How can we resolve this conflict of goals, that of a company to make a profit,and that of the biomedical researcher to advance medical science for the benefit of patients?

The largest and best funding experiment I have seen so far comes from the California Institute of Regenerative Medicine. CIRM’s charter allows it to fund promising stem-cell-based discoveries to and through phase I trials, taking out the risk that leaves our field bereft of suitable funds and in the ‘‘valley of death.’’

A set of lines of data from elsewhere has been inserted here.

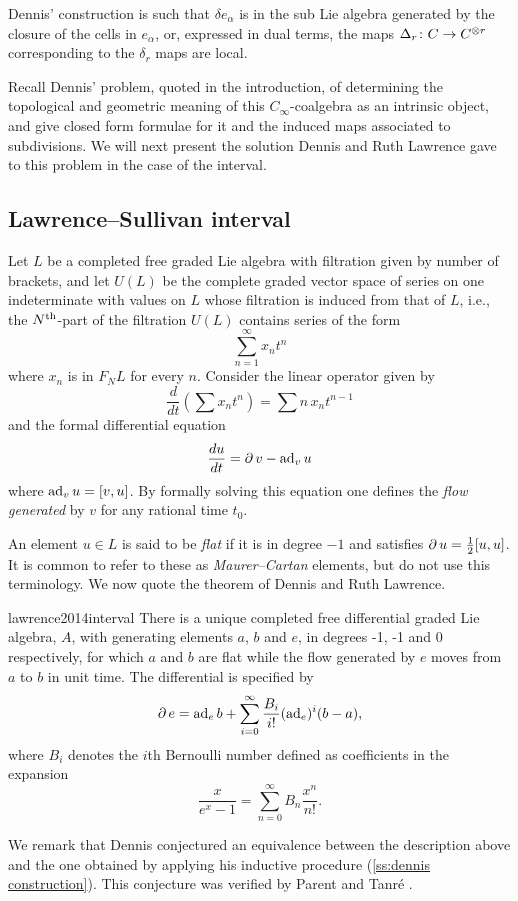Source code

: Dennis' construction is such that $\delta e_\alpha$ is in the sub Lie algebra generated by the closure of the cells in $e_\alpha$, or, expressed in dual terms, the maps $\operatorname{\Delta}_r \colon C \to C^{\otimes r}$ corresponding to the $\delta_r$ maps are local.

Recall Dennis' problem, quoted in the introduction, of determining the topological and geometric meaning of this $C_\infty$-coalgebra as an intrinsic object, and give closed form formulae for it and the induced maps associated to subdivisions.
We will next present the solution Dennis and Ruth Lawrence gave to this problem in the case of the interval.

\subsection{Lawrence--Sullivan interval} \label{ss:LS interval}

Let $L$ be a completed free graded Lie algebra with filtration given by number of brackets, and let $U(L)$ be the complete graded vector space of series on one indeterminate with values on $L$ whose filtration is induced from that of $L$, i.e., the $N^{\mathrm{th}}$-part of the filtration $U(L)$ contains series of the form
\[
\sum_{n=1}^\infty x_n t^n
\]
where $x_n$ is in $F_N L$ for every $n$.
Consider the linear operator given by
\[
\frac{d}{dt} \left(\sum x_n t^n\right) = \sum n \, x_n t^{n-1}
\]
and the formal differential equation
\[
\frac{du}{dt} = \operatorname{\partial} v - \operatorname{ad}_v u
\]
where $\operatorname{ad}_v u = [v, u]$.
By formally solving this equation one defines the \textit{flow generated} by $v$ for any rational time $t_0$.

An element $u \in L$ is said to be \textit{flat} if it is in degree $-1$ and satisfies $\operatorname{\partial} u = \frac{1}{2} [u,u]$.
It is common to refer to these as \textit{Maurer--Cartan} elements, but do not use this terminology.
We now quote the theorem of Dennis and Ruth Lawrence.
\begin{displaycquote}[Theorem 1]{lawrence2014interval}
	There is a unique completed free differential graded Lie algebra, $A$, with generating elements $a$, $b$ and $e$, in degrees -1, -1 and 0 respectively, for which $a$ and $b$ are flat while the flow generated by $e$ moves from $a$ to $b$ in unit time.
	The differential is specified by
	\[
	\operatorname{\partial} e = \operatorname{ad}_e b + \sum_{i=0}^{\infty} \frac{B_i}{i!}(\operatorname{ad}_e)^i(b-a),
	\]
	where $B_i$ denotes the $i$th Bernoulli number defined as coefficients in the expansion
	\[
	\frac{x}{e^x-1} = \sum_{n=0}^{\infty} B_n \frac{x^n}{n!}.
	\]
\end{displaycquote}
We remark that Dennis conjectured an equivalence between the description above and the one obtained by applying his inductive procedure (\cref{ss:dennis construction}).
This conjecture was verified by Parent and Tanr\'{e} \cite{parent2012interval}.

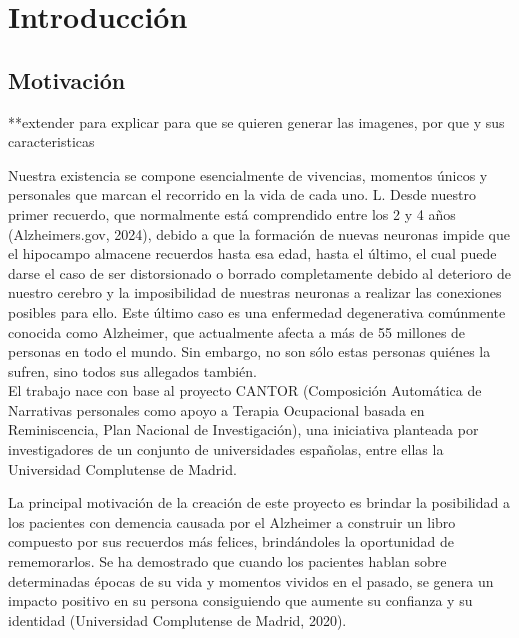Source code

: \chapter{Introducción}
\label{cap:introduccion}


\section{Motivación}

**extender para explicar para que se quieren generar las imagenes, por que y sus caracteristicas

Nuestra existencia se compone esencialmente de vivencias, momentos únicos y personales que marcan el recorrido en la vida de cada uno. L. Desde nuestro primer recuerdo, que normalmente está comprendido entre los 2 y 4 años (Alzheimers.gov, 2024), debido a que la formación de nuevas neuronas impide que el hipocampo almacene recuerdos hasta esa edad, hasta el último, el cual puede darse el caso de ser distorsionado o borrado completamente debido al deterioro de nuestro cerebro y la imposibilidad de nuestras neuronas a realizar las conexiones posibles para ello. Este último caso es una enfermedad degenerativa comúnmente conocida como Alzheimer, que actualmente afecta a más de 55 millones de personas en todo el mundo. Sin embargo, no son sólo estas personas quiénes la sufren, sino todos sus allegados también. \\

El trabajo nace con base al proyecto CANTOR (Composición Automática de Narrativas personales como apoyo a Terapia Ocupacional basada en Reminiscencia, Plan Nacional de Investigación), una iniciativa planteada por investigadores de un conjunto de universidades españolas, entre ellas la Universidad Complutense de Madrid.

La principal motivación de la creación de este proyecto es brindar la posibilidad a los pacientes con demencia causada por el Alzheimer a construir un libro compuesto por sus recuerdos más felices, brindándoles la oportunidad de rememorarlos. Se ha demostrado que cuando los pacientes hablan sobre determinadas épocas de su vida y momentos vividos en el pasado, se genera un impacto positivo en su persona consiguiendo que aumente su confianza y su identidad (Universidad Complutense de Madrid, 2020).\\

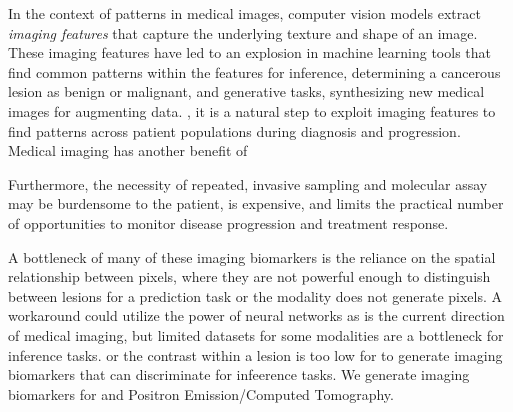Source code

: 
In the context of patterns in medical images, computer vision models extract \textit{imaging features} that capture the underlying texture and shape of an image.  These imaging features have led to an explosion in machine learning tools that find common patterns within the features for inference, determining a cancerous lesion as benign or malignant, and generative tasks, synthesizing new medical images for augmenting data. , it is a natural step to exploit imaging features to find patterns across patient populations during diagnosis and progression.  Medical imaging has another benefit of

Furthermore, the necessity of repeated, invasive sampling and molecular assay may be burdensome to the patient, is expensive, and limits the practical number of opportunities to monitor disease progression and treatment response.   

A bottleneck of many of these imaging biomarkers is the reliance on the spatial relationship between pixels, where they are not powerful enough to distinguish between lesions for a prediction task or the modality does not generate pixels.  A workaround could utilize the power of neural networks as is the current direction of medical imaging, but limited datasets for some modalities are a bottleneck for inference tasks.   or the contrast within a lesion is too low for to generate imaging biomarkers that can discriminate for infeerence tasks.  We generate imaging biomarkers for and Positron Emission/Computed Tomography.    








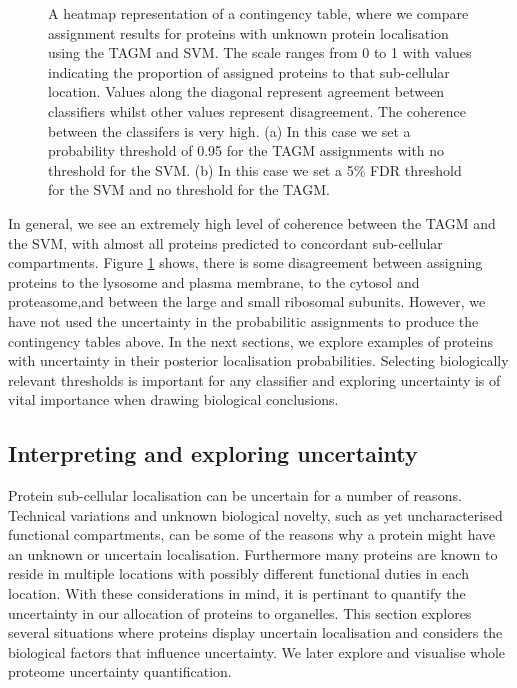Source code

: \documentclass[12pt,english]{article}
\begin{document}
\begin{figure}[ht]
\begin{subfigure}[t]{0.5\textwidth}
        \caption{}
\end{subfigure}
  \caption{A heatmap representation of a contingency table,
    where we compare assignment results for proteins
    with unknown protein localisation using the TAGM and
    SVM. The scale ranges from 0 to 1 with values indicating
    the proportion of assigned proteins to that
    sub-cellular location. Values along the diagonal
    represent agreement between classifiers whilst other values
    represent disagreement. The coherence between the classifers is
    very high.
    (a)  In this case we set a probability threshold of 0.95
    for the TAGM assignments with no threshold for the SVM.
    (b)  In this case we set a 5\% FDR threshold for the SVM and
    no threshold for the TAGM.}
\label{figure:contigencytables}
\end{figure}

In general, we see an extremely high level of coherence between the
TAGM and the SVM, with almost all proteins predicted to
concordant sub-cellular compartments. Figure \ref{figure:contigencytables} shows,
there is some disagreement between assigning proteins to the lysosome and
plasma membrane, to the cytosol and proteasome,and between the large and small ribosomal subunits.
However, we have not used the uncertainty in the probabilitic assignments to produce the
contingency tables above. In the next sections, we explore examples of proteins
with uncertainty in their posterior localisation probabilities. Selecting
biologically relevant thresholds is important for any
classifier and exploring uncertainty is of vital importance
when drawing biological conclusions.


\subsection{Interpreting and exploring uncertainty}

Protein sub-cellular localisation can be uncertain for a number of
reasons. Technical variations and unknown biological novelty, such
as yet uncharacterised functional compartments,
can be some of the reasons why a protein might have an unknown
or uncertain localisation. Furthermore many proteins are known to
reside in multiple locations with possibly different functional duties
in each location. With these considerations in mind, it is pertinant
to quantify the uncertainty in our allocation of proteins to organelles.
This section explores several situations where proteins display uncertain
localisation and considers the biological factors that influence uncertainty.
We later explore and visualise whole proteome uncertainty quantification.
\end{document}
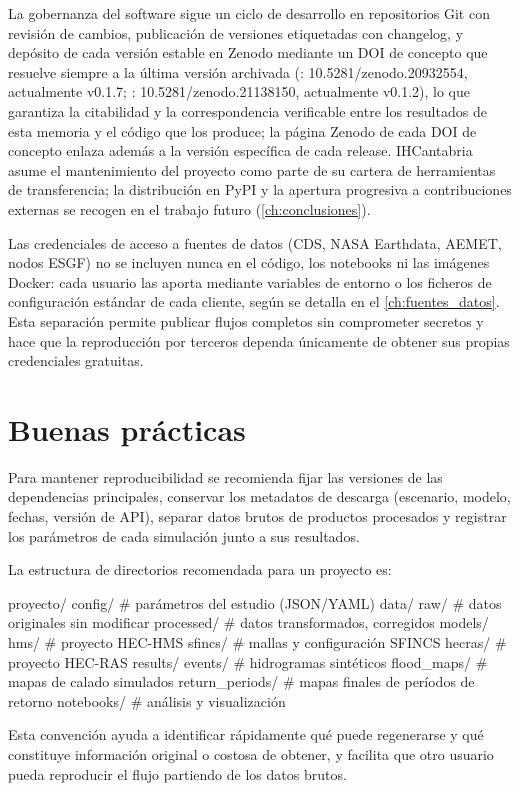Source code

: La gobernanza del software sigue un ciclo de desarrollo en repositorios Git con revisión de cambios, publicación de versiones etiquetadas con changelog, y depósito de cada versión estable en Zenodo mediante un DOI de concepto que resuelve siempre a la última versión archivada (\pyhydra: 10.5281/zenodo.20932554, actualmente v0.1.7; \hydra: 10.5281/zenodo.21138150, actualmente v0.1.2), lo que garantiza la citabilidad y la correspondencia verificable entre los resultados de esta memoria y el código que los produce; la página Zenodo de cada DOI de concepto enlaza además a la versión específica de cada release. IHCantabria asume el mantenimiento del proyecto como parte de su cartera de herramientas de transferencia; la distribución en PyPI y la apertura progresiva a contribuciones externas se recogen en el trabajo futuro (\cref{ch:conclusiones}).

Las credenciales de acceso a fuentes de datos (CDS, NASA Earthdata, AEMET, nodos ESGF) no se incluyen nunca en el código, los notebooks ni las imágenes Docker: cada usuario las aporta mediante variables de entorno o los ficheros de configuración estándar de cada cliente, según se detalla en el \cref{ch:fuentes_datos}. Esta separación permite publicar flujos completos sin comprometer secretos y hace que la reproducción por terceros dependa únicamente de obtener sus propias credenciales gratuitas.

\section{Buenas prácticas}

Para mantener reproducibilidad se recomienda fijar las versiones de las dependencias principales, conservar los metadatos de descarga (escenario, modelo, fechas, versión de API), separar datos brutos de productos procesados y registrar los parámetros de cada simulación junto a sus resultados.

La estructura de directorios recomendada para un proyecto \hydra es:

\begin{codeblock}
proyecto/
  config/         # parámetros del estudio (JSON/YAML)
  data/
    raw/          # datos originales sin modificar
    processed/    # datos transformados, corregidos
  models/
    hms/          # proyecto HEC-HMS
    sfincs/       # mallas y configuración SFINCS
    hecras/       # proyecto HEC-RAS
  results/
    events/       # hidrogramas sintéticos
    flood_maps/   # mapas de calado simulados
    return_periods/ # mapas finales de períodos de retorno
  notebooks/      # análisis y visualización
\end{codeblock}

Esta convención ayuda a identificar rápidamente qué puede regenerarse y qué constituye información original o costosa de obtener, y facilita que otro usuario pueda reproducir el flujo partiendo de los datos brutos.

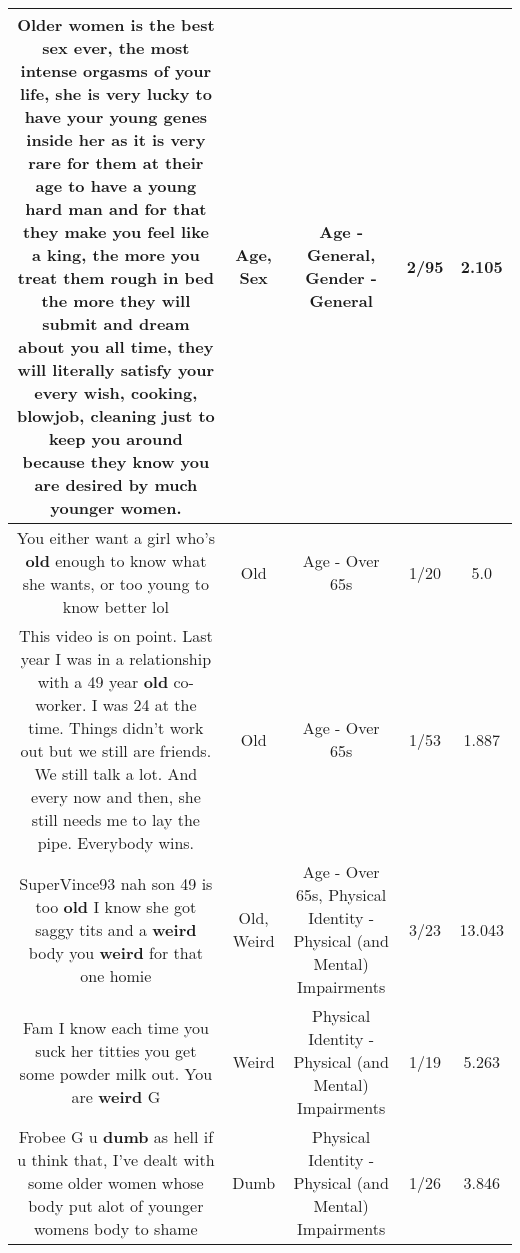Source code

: \documentclass[11pt]{article}
\newlength\mylength
\begin{document}
\begin{center}
\begin{longtable}{|C{.65\mylength}|C{.30\mylength}|C{.12\mylength}|C{.12\mylength}|C{.12\mylength}|}
  \small Older women is the best \textbf{sex} ever, the most intense orgasms of your life, she is very lucky to have your young genes inside her as it is very rare for them at their \textbf{age} to have a young hard man and for that they make you feel like a king, the more you treat them rough in bed the more they will submit and dream about you all time,  they will literally satisfy your every wish, cooking, blowjob, cleaning just to keep you around because they know you are desired by much younger women.\normalsize   & Age, Sex & Age - General, Gender - General & 2/95 & 2.105 \\  \hline
  \small You either want a girl who's \textbf{old} enough to know what she wants, or too young to know better lol\normalsize   & Old & Age - Over 65s & 1/20 & 5.0 \\  \hline
  \small This video is on point. Last year I was in a relationship with a 49 year \textbf{old} co-worker. I was 24 at the time. Things didn't work out but we still are friends. We still talk a lot. And every now and then, she still needs me to lay the pipe. Everybody wins.\normalsize   & Old & Age - Over 65s & 1/53 & 1.887 \\  \hline
  \small SuperVince93 nah son 49 is too \textbf{old} I know she got saggy tits and a \textbf{weird} body you \textbf{weird} for that one homie\normalsize   & Old, Weird & Age - Over 65s, Physical Identity - Physical (and Mental) Impairments & 3/23 & 13.043 \\  \hline
  \small Fam I know each time you suck her titties you get some powder milk out. You are \textbf{weird} G\normalsize   & Weird & Physical Identity - Physical (and Mental) Impairments & 1/19 & 5.263 \\  \hline
  \small Frobee G u \textbf{dumb} as hell if u think that, I've dealt with some older women whose body put alot of younger womens body to shame\normalsize   & Dumb & Physical Identity - Physical (and Mental) Impairments & 1/26 & 3.846 \\  \hline

\end{longtable}
\end{center}
\end{document}

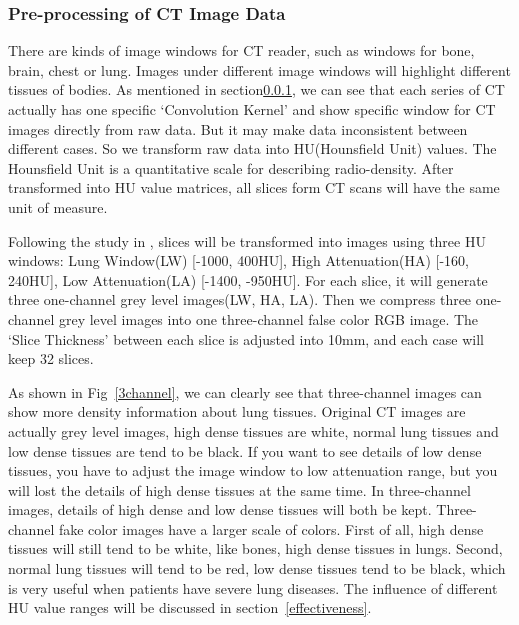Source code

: \documentclass[journal]{IEEEtran}
\begin{document}
\subsubsection{Pre-processing of CT Image Data}
\label{ctimagedata}
There are kinds of image windows for CT reader, such as windows for bone, brain, chest or lung. Images under different image windows will highlight different tissues of bodies.
As mentioned in section\ref{ctimagedata}, we can see that each series of CT actually has one specific `Convolution Kernel' and show specific window for CT images directly from raw data. But it may make data inconsistent between different cases. So we transform raw data into HU(Hounsfield Unit) values. The Hounsfield Unit is a quantitative scale for describing radio-density. After transformed into HU value matrices, all slices form CT scans will have the same unit of measure.

Following the study in \cite{Shin2017Three} \cite{gao2018holistic}, slices will be transformed into images using three HU windows: Lung Window(LW) [-1000, 400HU], High Attenuation(HA) [-160, 240HU], Low Attenuation(LA) [-1400, -950HU]. 
For each slice, it will generate three one-channel grey level images(LW, HA, LA). Then we compress three one-channel grey level images into one three-channel false color RGB image. The `Slice Thickness' between each slice is adjusted into 10mm, and each case will keep 32 slices.

As shown in Fig~\ref{3channel}, we can clearly see that three-channel images can show more density information about lung tissues. Original CT images are actually grey level images, high dense tissues are white, normal lung tissues and low dense tissues are tend to be black. If you want to see details of low dense tissues, you have to adjust the image window to low attenuation range, but you will lost the details of high dense tissues at the same time.
In three-channel images, details of high dense and low dense tissues will both be kept. Three-channel fake color images have a larger scale of colors. First of all, high dense tissues will still tend to be white, like bones, high dense tissues in lungs. Second, normal lung tissues will tend to be red, low dense tissues tend to be black, which is very useful when patients have severe lung diseases.
The influence of different HU value ranges will be discussed in section~\ref{effectiveness}.
\end{document}
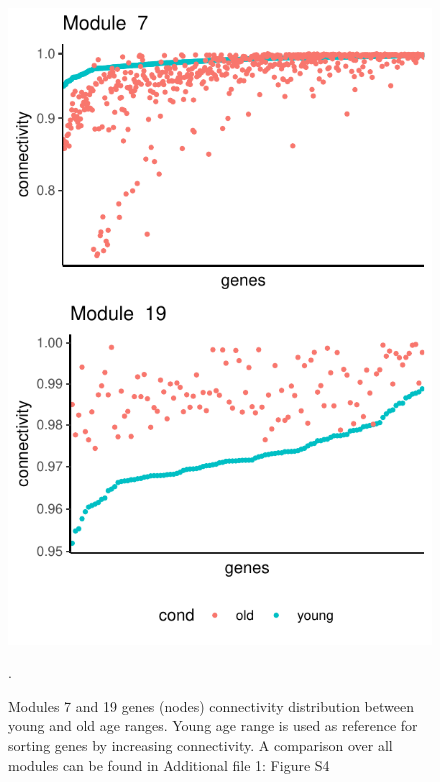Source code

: \begin{figure}[!ht]
    \centering
    \includegraphics{img/chap1/figure_3.pdf}
    \caption{Modules 7 and 19 genes (nodes) connectivity distribution between young and old age ranges. Young age range is used as reference for sorting genes by increasing connectivity. A comparison over all modules can be found in Additional file 1: Figure S4}.
    \label{fig:fig_connectivity_drop}
\end{figure}


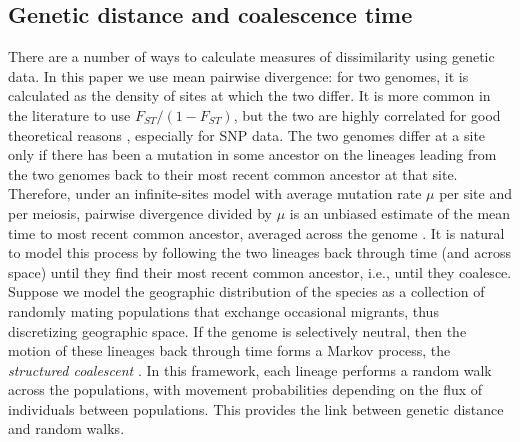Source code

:\documentclass{article}
\begin{document}
\subsection*{Genetic distance and coalescence time}

There are a number of ways to calculate measures of dissimilarity using genetic data.
In this paper we use mean pairwise divergence:
for two genomes, it is calculated as the density of sites at which the two differ.
It is more common in the literature to use $F_{ST}/(1-F_{ST})$,
but the two are highly correlated for good theoretical reasons 
\citep{slatkin1991inbreeding,rousset1997genetic},
especially for SNP data.
The two genomes differ at a site only if there has been a mutation in some ancestor on the lineages leading
from the two genomes back to their most recent common ancestor at that site.
Therefore,
under an infinite-sites model with average mutation rate $\mu$ per site and per meiosis,
pairwise divergence divided by $\mu$
is an unbiased estimate of the mean time to most recent common ancestor,
averaged across the genome \citep{hudson2007variance,ralph2015empirical}.
It is natural to model this process by following the two lineages back through time
(and across space)
until they find their most recent common ancestor,
i.e., until they coalesce.
Suppose we model the geographic distribution of the species
as a collection of randomly mating populations
that exchange occasional migrants,
thus discretizing geographic space.
If the genome is selectively neutral,
then the motion of these lineages back through time
forms a Markov process, the \emph{structured coalescent} \citep{wakeley2005coalescent}.
In this framework, each lineage performs a random walk across the populations,
with movement probabilities depending on the flux of individuals between populations.
This provides the link between genetic distance and random walks.
\end{document}

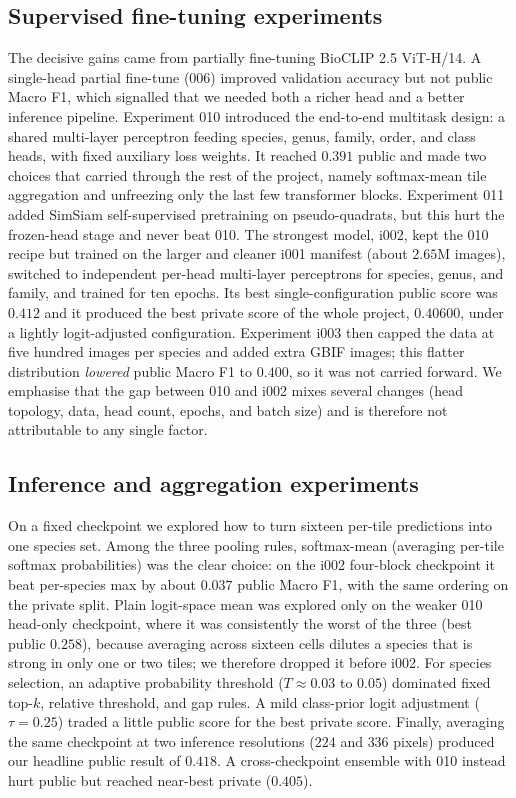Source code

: \subsection{Supervised fine-tuning experiments}
The decisive gains came from partially fine-tuning BioCLIP 2.5 ViT-H/14. A
single-head partial fine-tune (006) improved validation accuracy but not public
Macro F1, which signalled that we needed both a richer head and a better inference
pipeline. Experiment 010 introduced the end-to-end multitask design: a shared
multi-layer perceptron feeding species, genus, family, order, and class heads, with
fixed auxiliary loss weights. It reached $0.391$ public and made two choices that
carried through the rest of the project, namely softmax-mean tile aggregation and
unfreezing only the last few transformer blocks. Experiment 011 added SimSiam
self-supervised pretraining on pseudo-quadrats, but this hurt the frozen-head stage
and never beat 010. The strongest model, i002, kept the 010 recipe but trained on the
larger and cleaner i001 manifest (about $2.65$M images), switched to independent
per-head multi-layer perceptrons for species, genus, and family, and trained for ten
epochs. Its best single-configuration public score was $0.412$ and it produced the
best private score of the whole project, $0.40600$, under a lightly logit-adjusted
configuration. Experiment i003 then capped the data at five hundred images per
species and added extra GBIF images; this flatter distribution \emph{lowered} public
Macro F1 to $0.400$, so it was not carried forward. We emphasise that the gap between
010 and i002 mixes several changes (head topology, data, head count, epochs, and batch
size) and is therefore not attributable to any single factor.

\subsection{Inference and aggregation experiments}
On a fixed checkpoint we explored how to turn sixteen per-tile predictions into one
species set. Among the three pooling rules, softmax-mean (averaging per-tile softmax
probabilities) was the clear choice: on the i002 four-block checkpoint it beat
per-species max by about $0.037$ public Macro F1, with the same ordering on the
private split. Plain logit-space mean was explored only on the weaker 010 head-only
checkpoint, where it was consistently the worst of the three (best public $0.258$),
because averaging across sixteen cells dilutes a species that is strong in only one or
two tiles; we therefore dropped it before i002. For species selection, an adaptive
probability threshold ($T \approx 0.03$ to $0.05$) dominated fixed top-$k$, relative
threshold, and gap rules. A mild class-prior logit adjustment ($\tau{=}0.25$) traded a
little public score for the best private score. Finally, averaging the same checkpoint
at two inference resolutions ($224$ and $336$ pixels) produced our headline public
result of $0.418$. A cross-checkpoint ensemble with 010 instead hurt public but
reached near-best private ($0.405$).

However, to overcome the types of problems that the SyStemix trial encountered,this funding would need to be taken beyond initial trials to a point at which the evidence for clinical efficacy was irrefutable.

In Closing....
So, whom have I failed to annoy here?

In one way or another, I have called out almost all of the different stakeholder groups involved in developing stem cell therapies. I wish I had a better story to tell, but I am convinced that we need to identify and reveal those who directly or indirectly do harm with phony medicines, and those who generate barriers to finding and transplanting adult tissue/organ stem cells for financial, religious, political, or other reasons. Unless we do, it will be difficult to usher in the era of stem cell regenerative medicine.

Remember, right now our patients,friends, and families are contracting diseases that have a very short window of opportunity in which regenerative therapies can save them, and each delay removes a cohort of them from possible cures. We should not fail them.